Hello, welcome to the sixth edition of the Data Liberation Project’s newsletter. Inside: Hazmat incident data liberated, improvements to prior releases, the latest batch of FOIAs, the DLP’s new email discussion list, and other news from the data-FOIA-sphere.
Not long after the previous DLP Dispatch, the Data Liberation Project released another dataset, this one with 600,000+ hazmat incident reports submitted to the US government from the 1970s through the near-present.
Federal law requires the reporting of spills, explosions, and other safety-endangering incidents involving hazardous materials to the Department of Transportation’s Pipeline and Hazardous Materials Safety Administration (PHMSA).
The reports include details about the location of the incident, mode of transportation, parties involved, hazardous materials involved, causes of failure, fatalities, injuries, financial cost, and more.
PHSMA publishes the submitted reports through an online portal. But the portal is brittle and doesn’t provide a straightforward way to download the full set of submitted reports.
So our repository automates the downloading — and updating — of all data available through the portal.
We’re providing bulk, downloadable data in the form of monthly CSV files. And, thanks to recent efforts by Data Liberation Project volunteer Michael Nolan, you can also keep track of newly-available reports via RSS feeds for the nation and for each state.

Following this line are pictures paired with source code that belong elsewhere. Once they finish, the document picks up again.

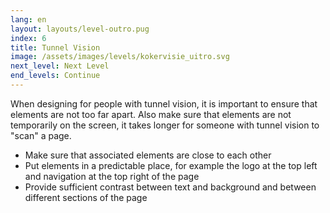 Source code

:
```yaml
---
lang: en
layout: layouts/level-outro.pug
index: 6
title: Tunnel Vision
image: /assets/images/levels/kokervisie_uitro.svg
next_level: Next Level
end_levels: Continue
---
```


When designing for people with tunnel vision, it is important to ensure that elements are not too far apart. Also make sure that elements are not temporarily on the screen, it takes longer for someone with tunnel vision to "scan" a page.


* Make sure that associated elements are close to each other
* Put elements in a predictable place, for example the logo at the top left and navigation at the top right of the page
* Provide sufficient contrast between text and background and between different sections of the page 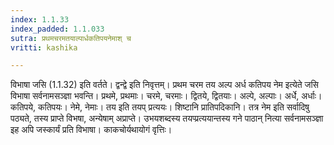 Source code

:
 ```yaml
---
index: 1.1.33
index_padded: 1.1.033
sutra: प्रथमचरमतयाल्पार्धकतिपयनेमाश् च
vritti: kashika

---
```

विभाषा जसि (1.1.32) इति वर्तते। द्वन्द्वे इति निवृत्तम्। प्रथम चरम तय अल्प अर्ध कतिपय नेम इत्येते जसि विभाषा सर्वनामसञ्ज्ञा भवन्ति। प्रथमे, प्रथमाः। चरमे, चरमाः। द्वितये, द्वितयाः। अल्पे, अल्पाः। अर्धे, अर्धाः। कतिपये, कतिपयः। नेमे, नेमाः। तय इति तयप् प्रत्ययः। शिष्टानि प्रातिपदिकानि। तत्र नेम इति सर्वादिषु पठ्यते, तस्य प्राप्ते विभषा, अन्येषाम् अप्राप्ते। उभयशब्दस्य तयप्प्रत्ययान्तस्य गने पाठान् नित्या सर्वनामसञ्ज्ञा इह अपि जस्कार्यं प्रति विभाषा। काकचोर्यथायोगं वृत्तिः। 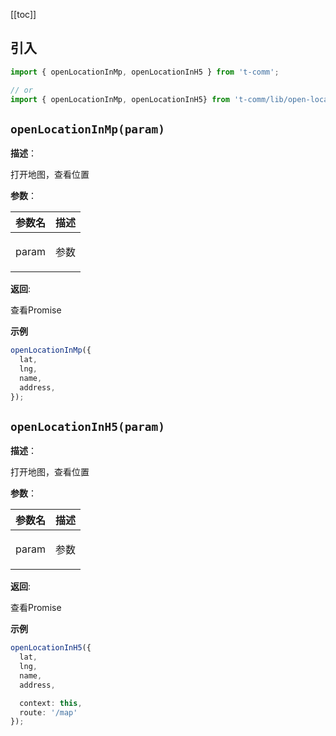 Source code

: [[toc]]

<h2>引入</h2>

```ts
import { openLocationInMp, openLocationInH5 } from 't-comm';

// or
import { openLocationInMp, openLocationInH5} from 't-comm/lib/open-location/index';
```


## `openLocationInMp(param)` 


**描述**：<p>打开地图，查看位置</p>

**参数**：


| 参数名 | 描述 |
| --- | --- |
| param | <p>参数</p> |

**返回**: <p>查看Promise</p>

**示例**

```ts
openLocationInMp({
  lat,
  lng,
  name,
  address,
});
```
<a name="openLocationInH5"></a>

## `openLocationInH5(param)` 


**描述**：<p>打开地图，查看位置</p>

**参数**：


| 参数名 | 描述 |
| --- | --- |
| param | <p>参数</p> |

**返回**: <p>查看Promise</p>

**示例**

```ts
openLocationInH5({
  lat,
  lng,
  name,
  address,

  context: this,
  route: '/map'
});
```
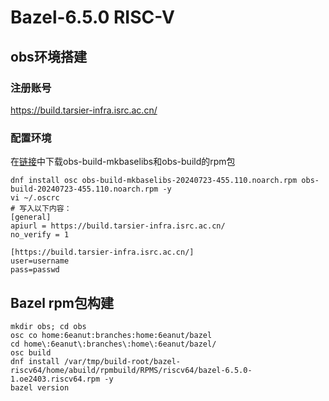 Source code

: # Bazel-6.5.0 RISC-V

## obs环境搭建

### 注册账号

https://build.tarsier-infra.isrc.ac.cn/

### 配置环境

在[链接](https://download.opensuse.org/repositories/openSUSE:/Tools/Fedora_Rawhide/noarch/)中下载obs-build-mkbaselibs和obs-build的rpm包

```
dnf install osc obs-build-mkbaselibs-20240723-455.110.noarch.rpm obs-build-20240723-455.110.noarch.rpm -y
vi ~/.oscrc
# 写入以下内容：
[general]
apiurl = https://build.tarsier-infra.isrc.ac.cn/
no_verify = 1

[https://build.tarsier-infra.isrc.ac.cn/]
user=username
pass=passwd
```

## Bazel rpm包构建

```
mkdir obs; cd obs
osc co home:6eanut:branches:home:6eanut/bazel
cd home\:6eanut\:branches\:home\:6eanut/bazel/
osc build
dnf install /var/tmp/build-root/bazel-riscv64/home/abuild/rpmbuild/RPMS/riscv64/bazel-6.5.0-1.oe2403.riscv64.rpm -y
bazel version
```
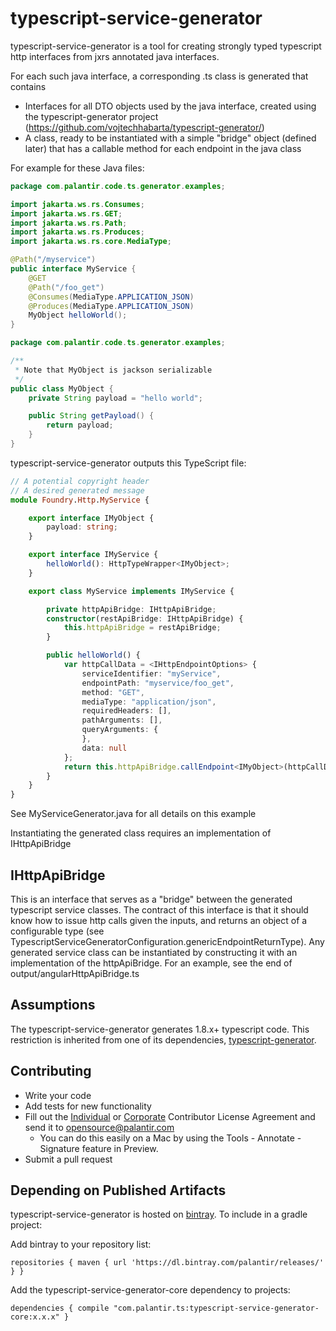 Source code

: typescript-service-generator
====================
typescript-service-generator is a tool for creating strongly typed typescript http interfaces from jxrs annotated java interfaces.

For each such java interface, a corresponding .ts class is generated that contains
- Interfaces for all DTO objects used by the java interface, created using the typescript-generator project (https://github.com/vojtechhabarta/typescript-generator/)
- A class, ready to be instantiated with a simple "bridge" object (defined later) that has a callable method for each endpoint in the java class

For example for these Java files:

``` java
package com.palantir.code.ts.generator.examples;

import jakarta.ws.rs.Consumes;
import jakarta.ws.rs.GET;
import jakarta.ws.rs.Path;
import jakarta.ws.rs.Produces;
import jakarta.ws.rs.core.MediaType;

@Path("/myservice")
public interface MyService {
    @GET
    @Path("/foo_get")
    @Consumes(MediaType.APPLICATION_JSON)
    @Produces(MediaType.APPLICATION_JSON)
    MyObject helloWorld();
}
```
``` java
package com.palantir.code.ts.generator.examples;

/**
 * Note that MyObject is jackson serializable
 */
public class MyObject {
    private String payload = "hello world";

    public String getPayload() {
        return payload;
    }
}
```

typescript-service-generator outputs this TypeScript file:
``` typescript
// A potential copyright header
// A desired generated message
module Foundry.Http.MyService {

    export interface IMyObject {
        payload: string;
    }

    export interface IMyService {
        helloWorld(): HttpTypeWrapper<IMyObject>;
    }

    export class MyService implements IMyService {

        private httpApiBridge: IHttpApiBridge;
        constructor(restApiBridge: IHttpApiBridge) {
            this.httpApiBridge = restApiBridge;
        }

        public helloWorld() {
            var httpCallData = <IHttpEndpointOptions> {
                serviceIdentifier: "myService",
                endpointPath: "myservice/foo_get",
                method: "GET",
                mediaType: "application/json",
                requiredHeaders: [],
                pathArguments: [],
                queryArguments: {
                },
                data: null
            };
            return this.httpApiBridge.callEndpoint<IMyObject>(httpCallData);
        }
    }
}
```
See MyServiceGenerator.java for all details on this example

Instantiating the generated class requires an implementation of IHttpApiBridge

IHttpApiBridge
-----
This is an interface that serves as a "bridge" between the generated typescript service classes. The contract of this interface is that it should know how to issue http calls given the inputs, and returns an object of a configurable type (see TypescriptServiceGeneratorConfiguration.genericEndpointReturnType). Any generated service class can be instantiated by constructing it with an implementation of the httpApiBridge. For an example, see the end of output/angularHttpApiBridge.ts

Assumptions
-----
The typescript-service-generator generates 1.8.x+ typescript code. This restriction is inherited from one of its dependencies, [typescript-generator](https://github.com/vojtechhabarta/typescript-generator).

Contributing
-----
- Write your code
- Add tests for new functionality
- Fill out the [Individual](https://github.com/palantir/typescript-service-generator/blob/master/Palantir_Individual_Contributor_License_Agreement.pdf?raw=true) or [Corporate](https://github.com/palantir/typescript-service-generator/blob/master/Palantir_Corporate_Contributor_License_Agreement.pdf?raw=true) Contributor License Agreement and send it to [opensource@palantir.com](mailto:opensource@palantir.com)
  - You can do this easily on a Mac by using the Tools - Annotate - Signature feature in Preview.
- Submit a pull request

Depending on Published Artifacts
-----
typescript-service-generator is hosted on [bintray](https://bintray.com/palantir/releases/typescript-service-generator/view). To include in a gradle project:

Add bintray to your repository list:

```
repositories { maven { url 'https://dl.bintray.com/palantir/releases/' } }
```

Add the typescript-service-generator-core dependency to projects:

```
dependencies { compile "com.palantir.ts:typescript-service-generator-core:x.x.x" }
```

The DLP’s previously-released datasets also continue to get better(!):
We’ve continued to make the EPA Risk Management Program data more useful and easier to understand. The simplified spreadsheets now include facilities’ industry (NAICS) codes and de-registration dates. The spreadsheets and documentation also now reflect our improved understanding of the database’s various latitude/longitude coordinates, thanks to an email response from EPA.
We’ve expanded the data we’re extracting from Animal Welfare Act inspection PDFs, thanks to efforts by DLP volunteer Gustav Cappaert. Report dates (as distinct from inspection dates) are now in our extracted dataset, and the full text and headings of the reports are on their way. Ben Welsh, co-maintainer of the data pipeline, also added an RSS feed of inspections with “critical” violations, and has been highlighting notable entries.
You can read more about each request via the links above. If you have any questions about them, please do ask.
A few people have asked about communicating with fellow Data Liberation Project contributors, aspiring contributors, and other members of the DLP community. I think it’s a great idea, and have created an email discussion list (hosted by Google Groups) to try facilitating those conversations. Click here to join.
Earlier this year, the Second Circuit published an opinion very helpful for FOIAs seeking data.
Databases often, by necessity, use unique identifiers to cross-reference information in one table with information in another. The particular identifiers don’t matter so much as their consistency across data tables. They could be, and often are, just random (or auto-incremented) numbers and/or letters.
But sometimes database maintainers use IDs that, themselves, carry some meaning. Such is the situation with Immigration and Customs Enforcement’s Enforcement Integrated Database (EID), which connects some tables based on an immigrants’ “A-Numbers” — identifiers that ICE considers to be personally-identifiable information and, thus, exempt from disclosure.
In 2018, the American Civil Liberties Union filed a FOIA request to ICE seeking certain slices of the EID. They asked that ICE replace the A-Numbers with anonymized unique IDs, which the agency declined to do. In court, ICE argued that doing so would constitute the creation of new records, and thus was beyond the scope of their FOIA obligations.
The Second Circuit opinion rejects ICE’s argument: “A government agency cannot make an exempt record [...] the sole ‘key’ or ‘code’ necessary to access nonexempt records in a particular manner; itself use the exempt record to obtain non-exempt records in that manner; and then invoke the record’s exempt status to deny the public similar access to the nonexempt records.”
Rather, per the opinion, “FOIA’s broad disclosure policy obligates the agency to substitute a different code in order to afford the public non-exempt records in the same manner as they are available to the agency.”
(Thanks to Shawn Musgrave for bringing the opinion to my attention.)